Il semblerait que le pessimisme
propre aux Français, dont il a été question plus haut, disparaisse quand il
s’agit de transmissions. Car les faits eux sont irréfutables. Seule une
minorité s’acquitte de droits de succession et la majorité bénéficie des
recettes auxquelles ils donnent lieu. En outre, il apparaît que les Français surestiment largement la fiscalité des transmissions.
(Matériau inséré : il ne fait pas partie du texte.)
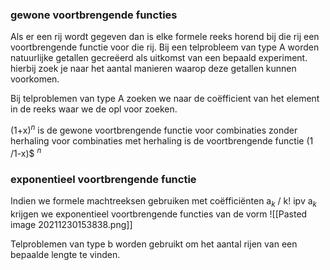 ### gewone voortbrengende functies
Als er een rij wordt gegeven  dan is elke formele reeks horend bij die rij een voortbrengende functie voor die rij.
Bij een telprobleem van type A worden natuurlijke getallen gecreëerd als uitkomst van een bepaald experiment. hierbij zoek je naar het aantal manieren waarop deze getallen kunnen voorkomen. 

Bij telproblemen van type A zoeken we naar de coëfficient van het element in de reeks waar we de opl voor zoeken.

(1+x)$^n$ is de gewone voortbrengende functie voor combinaties zonder herhaling
voor combinaties met herhaling is de voortbrengende functie (1 /1-x)$ $^n$ 

### exponentieel voortbrengende functie
Indien we formele machtreeksen gebruiken met coëfficiënten a$_k$ / k! ipv a$_k$ krijgen we exponentieel voortbrengende functies van de vorm 
![[Pasted image 20211230153838.png]]

Telproblemen van type b worden gebruikt om het aantal rijen van een bepaalde lengte te vinden.
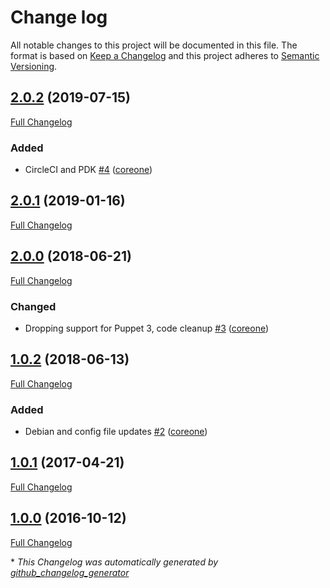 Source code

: # Change log

All notable changes to this project will be documented in this file. The format is based on [Keep a Changelog](http://keepachangelog.com/en/1.0.0/) and this project adheres to [Semantic Versioning](http://semver.org).

## [2.0.2](https://github.com/broadinstitute/puppet-amavisd/tree/2.0.2) (2019-07-15)

[Full Changelog](https://github.com/broadinstitute/puppet-amavisd/compare/2.0.1...2.0.2)

### Added

- CircleCI and PDK [\#4](https://github.com/broadinstitute/puppet-amavisd/pull/4) ([coreone](https://github.com/coreone))

## [2.0.1](https://github.com/broadinstitute/puppet-amavisd/tree/2.0.1) (2019-01-16)

[Full Changelog](https://github.com/broadinstitute/puppet-amavisd/compare/2.0.0...2.0.1)

## [2.0.0](https://github.com/broadinstitute/puppet-amavisd/tree/2.0.0) (2018-06-21)

[Full Changelog](https://github.com/broadinstitute/puppet-amavisd/compare/1.0.2...2.0.0)

### Changed

- Dropping support for Puppet 3, code cleanup [\#3](https://github.com/broadinstitute/puppet-amavisd/pull/3) ([coreone](https://github.com/coreone))

## [1.0.2](https://github.com/broadinstitute/puppet-amavisd/tree/1.0.2) (2018-06-13)

[Full Changelog](https://github.com/broadinstitute/puppet-amavisd/compare/1.0.1...1.0.2)

### Added

- Debian and config file updates [\#2](https://github.com/broadinstitute/puppet-amavisd/pull/2) ([coreone](https://github.com/coreone))

## [1.0.1](https://github.com/broadinstitute/puppet-amavisd/tree/1.0.1) (2017-04-21)

[Full Changelog](https://github.com/broadinstitute/puppet-amavisd/compare/1.0.0...1.0.1)

## [1.0.0](https://github.com/broadinstitute/puppet-amavisd/tree/1.0.0) (2016-10-12)

[Full Changelog](https://github.com/broadinstitute/puppet-amavisd/compare/e7ce89ccabbcd68e8627645cadcad4a15ce829f3...1.0.0)



\* *This Changelog was automatically generated by [github_changelog_generator](https://github.com/github-changelog-generator/github-changelog-generator)*

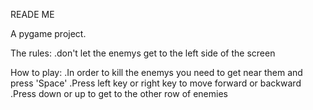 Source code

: READE ME

A pygame project.

The rules:
    .don't let the enemys get to the left side of the screen
    
How to play:
    .In order to kill the enemys you need to get near them and press 'Space'
    .Press left key or right key to move forward or backward 
    .Press down or up to get to the other row of enemies
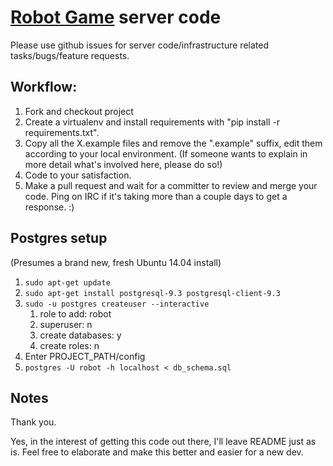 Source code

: [Robot Game](http://robotgame.net) server code
===================================

Please use github issues for server code/infrastructure related tasks/bugs/feature requests.

## Workflow:

1.  Fork and checkout project
2.  Create a virtualenv and install requirements with "pip install -r requirements.txt".
3.  Copy all the X.example files and remove the ".example" suffix, edit them according to your local environment. (If someone wants to explain in more detail what's involved here, please do so!)
4.  Code to your satisfaction.
5.  Make a pull request and wait for a committer to review and merge your code. Ping on IRC if it's taking more than a couple days to get a response. :)

## Postgres setup

(Presumes a brand new, fresh Ubuntu 14.04 install)

1. `sudo apt-get update`
1. `sudo apt-get install postgresql-9.3 postgresql-client-9.3`
1. `sudo -u postgres createuser --interactive`
    1. role to add: robot
    1. superuser: n
    1. create databases: y
    1. create roles: n
1. Enter PROJECT_PATH/config
1. `postgres -U robot -h localhost < db_schema.sql`

## Notes

Thank you.

Yes, in the interest of getting this code out there, I'll leave README just as is. Feel free to elaborate and make this better and easier for a new dev.


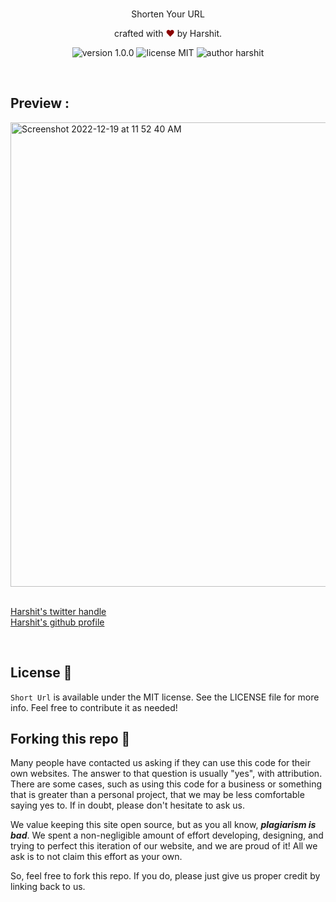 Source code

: <br>
<p align="center">
Shorten Your URL
</p>
<p align="center">
crafted with <span style="color: #8b0000;">&hearts;</span> by <a hrefs="https://github.com/flying-solo">Harshit</a>.
</p>
<p align="center">
    <img src="https://img.shields.io/badge/version-1.0.0-yellowgreen" alt="version 1.0.0"/>
    <img src="https://img.shields.io/badge/license-MIT-brightgreen" alt="license MIT"/>
    <img src="https://img.shields.io/badge/author-harshit-orange" alt="author harshit"/>
</p>

<br>

## Preview :

<img width="743" alt="Screenshot 2022-12-19 at 11 52 40 AM" src="https://user-images.githubusercontent.com/73738347/212018822-36019167-28b7-4f96-84bc-37bbd75a9506.png">
<br>

<br>


[Harshit's twitter handle](https://twitter.com/singharshit07)
<br>
[Harshit's github profile](https://github.com/flying-solo)

<br>


## License 📜

`Short Url` is available under the MIT license. See the LICENSE file for more info. Feel free to contribute it as needed!


## Forking this repo 🚨

Many people have contacted us asking if they can use this code for their own websites. The answer to that question is usually "yes", with attribution. There are some cases, such as using this code for a business or something that is greater than a personal project, that we may be less comfortable saying yes to. If in doubt, please don't hesitate to ask us.

We value keeping this site open source, but as you all know, _**plagiarism is bad**_. We spent a non-negligible amount of effort developing, designing, and trying to perfect this iteration of our website, and we are proud of it! All we ask is to not claim this effort as your own.

So, feel free to fork this repo. If you do, please just give us proper credit by linking back to us.
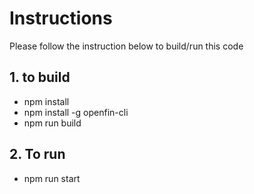 # Instructions
Please follow the instruction below to build/run this code

## 1. to build
- npm install
- npm install -g openfin-cli
- npm run build

## 2. To run
- npm run start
Ils sont, par exemple, une majorité à
croire que le taux d’imposition effectif moyen sur les actifs transmis en ligne
directe (aux enfants et aux petits-enfants) est supérieur à 10 % alors qu’il
s’élève à 3 % (7).
On retrouve le même schéma paradoxal
dans les autres pays, à savoir une demande de mobilité sociale et un refus de
toute atteinte à la liberté de tester.
Mobilité sociale et système éducatif.
Selon
l’étude PISA de l’OCDE, les enfants de milieu défavorisé risquent en moyenne
trois fois plus que les autres d'avoir un niveau scolaire en dessous de la
moyenne. La France et la Belgique se situent bien en deçà de cette moyenne déjà
inquiétante.
La
France se distingue par une inégalité d'accès à l'éducation qui reste parmi les
plus élevées du monde. C'est en France que le niveau social explique le mieux
le niveau scolaire selon l'OCDE. C'est aussi en France que l'écart de niveau en
sciences entre riches et pauvres est le plus élevé : 118 points alors que la
moyenne est de 88 dans l'OCDE. L'école française qui croit tant dans le mérite
et l'égalité semble toujours incapable de traiter ses élèves avec équité.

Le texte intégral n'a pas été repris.